[[ Given information open ]]
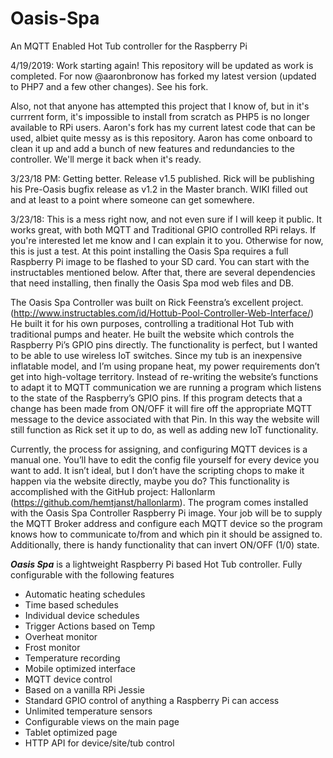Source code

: # Oasis-Spa
An MQTT Enabled Hot Tub controller for the Raspberry Pi

4/19/2019: Work starting again! This repository will be updated as work is completed. For now @aaronbronow has forked my latest version (updated to PHP7 and a few other changes). See his fork.

Also, not that anyone has attempted this project that I know of, but in it's currrent form, it's impossible to install from scratch as PHP5 is no longer available to RPi users. Aaron's fork has my current latest code that can be used, albiet quite messy as is this repository. Aaron has come onboard to clean it up and add a bunch of new features and redundancies to the controller. We'll merge it back when it's ready.

3/23/18 PM: Getting better. Release v1.5 published. Rick will be publishing his Pre-Oasis bugfix release as v1.2 in the Master branch. WIKI filled out and at least to a point where someone can get somewhere.


3/23/18: This is a mess right now, and not even sure if I will keep it public. It works great, with both MQTT and Traditional GPIO controlled RPi relays. If you're interested let me know and I can explain it to you. Otherwise for now, this is just a test. At this point installing the Oasis Spa requires a full Raspberry Pi image to be flashed to your SD card. You can start with the instructables mentioned below. After that, there are several dependencies that need installing, then finally the Oasis Spa mod web files and DB.


The Oasis Spa Controller was built on Rick Feenstra’s excellent project. (http://www.instructables.com/id/Hottub-Pool-Controller-Web-Interface/)  He built it for his own purposes, controlling a traditional Hot Tub with traditional pumps and heater. He built the website which controls the Raspberry Pi’s GPIO pins directly. The functionality is perfect, but I wanted to be able to use wireless IoT switches. Since my tub is an inexpensive inflatable model, and I’m using propane heat, my power requirements don’t get into high-voltage territory. Instead of re-writing the website’s functions to adapt it to MQTT communication we are running a program which listens to the state of the Raspberry’s GPIO pins. If this program detects that a change has been made from ON/OFF it will fire off the appropriate MQTT message to the device associated with that Pin. In this way the website will still function as Rick set it up to do, as well as adding new IoT functionality.

Currently, the process for assigning, and configuring MQTT devices is a manual one. You’ll have to edit the config file yourself for every device you want to add. It isn’t ideal, but I don’t have the scripting chops to make it happen via the website directly, maybe you do? This functionality is accomplished with the GitHub project: Hallonlarm (https://github.com/hemtjanst/hallonlarm). The program comes installed with the Oasis Spa Controller Raspberry Pi image. Your job will be to supply the MQTT Broker address and configure each MQTT device so the program knows how to communicate to/from and which pin it should be assigned to. Additionally, there is handy functionality that can invert ON/OFF (1/0) state.

_**Oasis Spa**_ is a lightweight Raspberry Pi based Hot Tub controller. Fully configurable with the following features

*  Automatic heating schedules
*  Time based schedules
*  Individual device schedules
*  Trigger Actions based on Temp
*  Overheat monitor 
*  Frost monitor
*  Temperature recording
*  Mobile optimized interface
*  MQTT device control
*  Based on a vanilla RPi Jessie
*  Standard GPIO control of anything a Raspberry Pi can access
*  Unlimited temperature sensors
*  Configurable views on the main page
*  Tablet optimized page
*  HTTP API for device/site/tub control
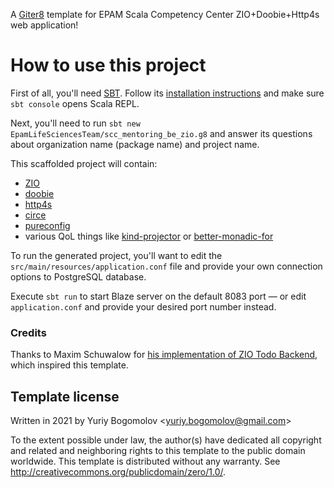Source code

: A [Giter8][g8] template for EPAM Scala Competency Center ZIO+Doobie+Http4s web application!

# How to use this project

First of all, you'll need [SBT](https://www.scala-sbt.org). Follow its [installation instructions](https://www.scala-sbt.org/download.html) and make sure `sbt console` opens Scala REPL.

Next, you'll need to run `sbt new EpamLifeSciencesTeam/scc_mentoring_be_zio.g8` and answer its questions about organization name (package name) and project name.

This scaffolded project will contain:
- [ZIO](https://zio.dev)
- [doobie](https://tpolecat.github.io/doobie/)
- [http4s](https://http4s.org)
- [circe](https://circe.github.io/circe/)
- [pureconfig](https://pureconfig.github.io)
- various QoL things like [kind-projector](https://github.com/typelevel/kind-projector) or [better-monadic-for](https://github.com/oleg-py/better-monadic-for)

To run the generated project, you'll want to edit the `src/main/resources/application.conf` file and provide your own connection options to PostgreSQL database.

Execute `sbt run` to start Blaze server on the default 8083 port — or edit `application.conf` and provide your desired port number instead.

### Credits

Thanks to Maxim Schuwalow for [his implementation of ZIO Todo Backend](https://github.com/mschuwalow/zio-todo-backend), which inspired this template.

Template license
----------------
Written in 2021 by Yuriy Bogomolov \<yuriy.bogomolov@gmail.com>

To the extent possible under law, the author(s) have dedicated all copyright and related
and neighboring rights to this template to the public domain worldwide.
This template is distributed without any warranty. See <http://creativecommons.org/publicdomain/zero/1.0/>.

[g8]: http://www.foundweekends.org/giter8/
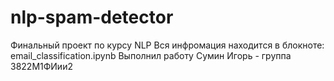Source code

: # nlp-spam-detector
Финальный проект по курсу NLP
Вся инфромация находится в блокноте: email_classification.ipynb
Выполнил работу Сумин Игорь - группа 3822М1ФИии2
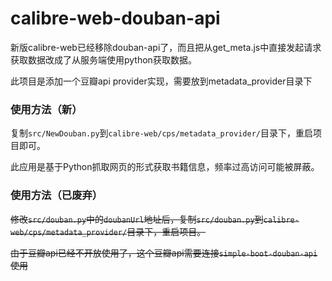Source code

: # calibre-web-douban-api

新版calibre-web已经移除douban-api了，而且把从get_meta.js中直接发起请求获取数据改成了从服务端使用python获取数据。

此项目是添加一个豆瓣api provider实现，需要放到metadata_provider目录下

### 使用方法（新）

复制`src/NewDouban.py`到`calibre-web/cps/metadata_provider/`目录下，重启项目即可。

此应用是基于Python抓取网页的形式获取书籍信息，频率过高访问可能被屏蔽。

### 使用方法（已废弃）

~~修改`src/douban.py`中的`doubanUrl`地址后，复制`src/douban.py`到`calibre-web/cps/metadata_provider/`目录下，重启项目。~~

~~由于豆瓣api已经不开放使用了，这个豆瓣api需要连接`simple-boot-douban-api`使用~~



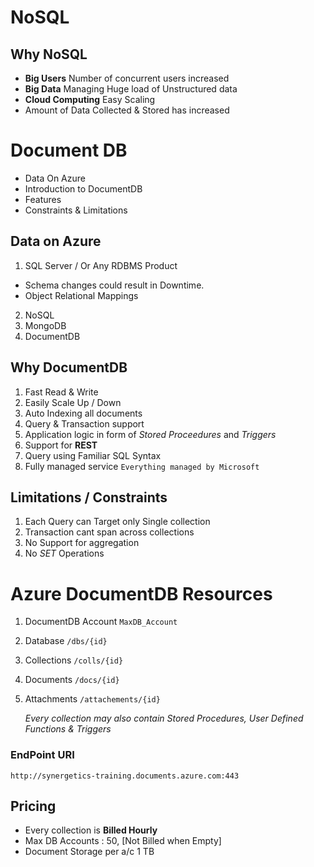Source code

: # NoSQL

## Why NoSQL
* **Big Users** Number of concurrent users increased
* **Big Data** Managing Huge load of Unstructured data
* **Cloud Computing** Easy Scaling
* Amount of Data Collected & Stored has increased

# Document DB
* Data On Azure
* Introduction to DocumentDB
* Features
* Constraints & Limitations

## Data on Azure
1. SQL Server / Or Any RDBMS Product
 * Schema changes could result in Downtime.
 * Object Relational Mappings
2. NoSQL
3. MongoDB
4. DocumentDB

## Why DocumentDB
1. Fast Read & Write
2. Easily Scale Up / Down
3. Auto Indexing all documents
4. Query & Transaction support
5. Application logic in form of _Stored Proceedures_ and _Triggers_
6. Support for **REST**
7. Query using Familiar SQL Syntax
8. Fully managed service `Everything managed by Microsoft`

## Limitations / Constraints
1. Each Query can Target only Single collection
2. Transaction cant span across collections
3. No Support for aggregation
4. No *SET* Operations 

# Azure DocumentDB Resources
1. DocumentDB Account   `MaxDB_Account`
2. Database   `/dbs/{id}`
3. Collections `/colls/{id}`
4. Documents  `/docs/{id}`
5. Attachments `/attachements/{id}`

    _Every collection may also contain Stored Procedures, User Defined Functions & Triggers_

### EndPoint URI
    http://synergetics-training.documents.azure.com:443

## Pricing
  - Every collection is **Billed Hourly**
  - Max DB Accounts : 50, [Not Billed when Empty]
  - Document Storage per a/c  1 TB
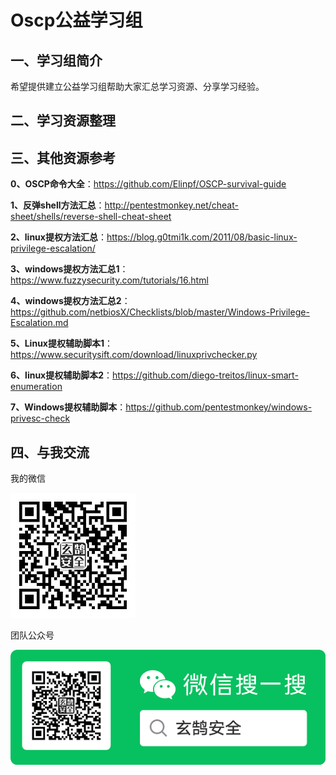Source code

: # Oscp公益学习组
## 一、学习组简介
希望提供建立公益学习组帮助大家汇总学习资源、分享学习经验。
## 二、学习资源整理

## 三、其他资源参考
**0、OSCP命令大全**：https://github.com/Elinpf/OSCP-survival-guide


**1、反弹shell方法汇总**：http://pentestmonkey.net/cheat-sheet/shells/reverse-shell-cheat-sheet


**2、linux提权方法汇总**：https://blog.g0tmi1k.com/2011/08/basic-linux-privilege-escalation/


**3、windows提权方法汇总1**：https://www.fuzzysecurity.com/tutorials/16.html


**4、windows提权方法汇总2**：https://github.com/netbiosX/Checklists/blob/master/Windows-Privilege-Escalation.md


**5、Linux提权辅助脚本1**：https://www.securitysift.com/download/linuxprivchecker.py


**6、linux提权辅助脚本2**：https://github.com/diego-treitos/linux-smart-enumeration


**7、Windows提权辅助脚本**：https://github.com/pentestmonkey/windows-privesc-check



## 四、与我交流

我的微信


![wechart](img/wechart.jpg)


团队公众号


![wechartmp](img/mp.png)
[[ Given information closed ]]
Exercise brief:
Using the entries above, extract exactly the span from the line with "concurrent users increased" to the line with "## Data on Azure", both lines included; leave out everything else.

Result for this task:
* **Big Users** Number of concurrent users increased
* **Big Data** Managing Huge load of Unstructured data
* **Cloud Computing** Easy Scaling
* Amount of Data Collected & Stored has increased

# Document DB
* Data On Azure
* Introduction to DocumentDB
* Features
* Constraints & Limitations

## Data on Azure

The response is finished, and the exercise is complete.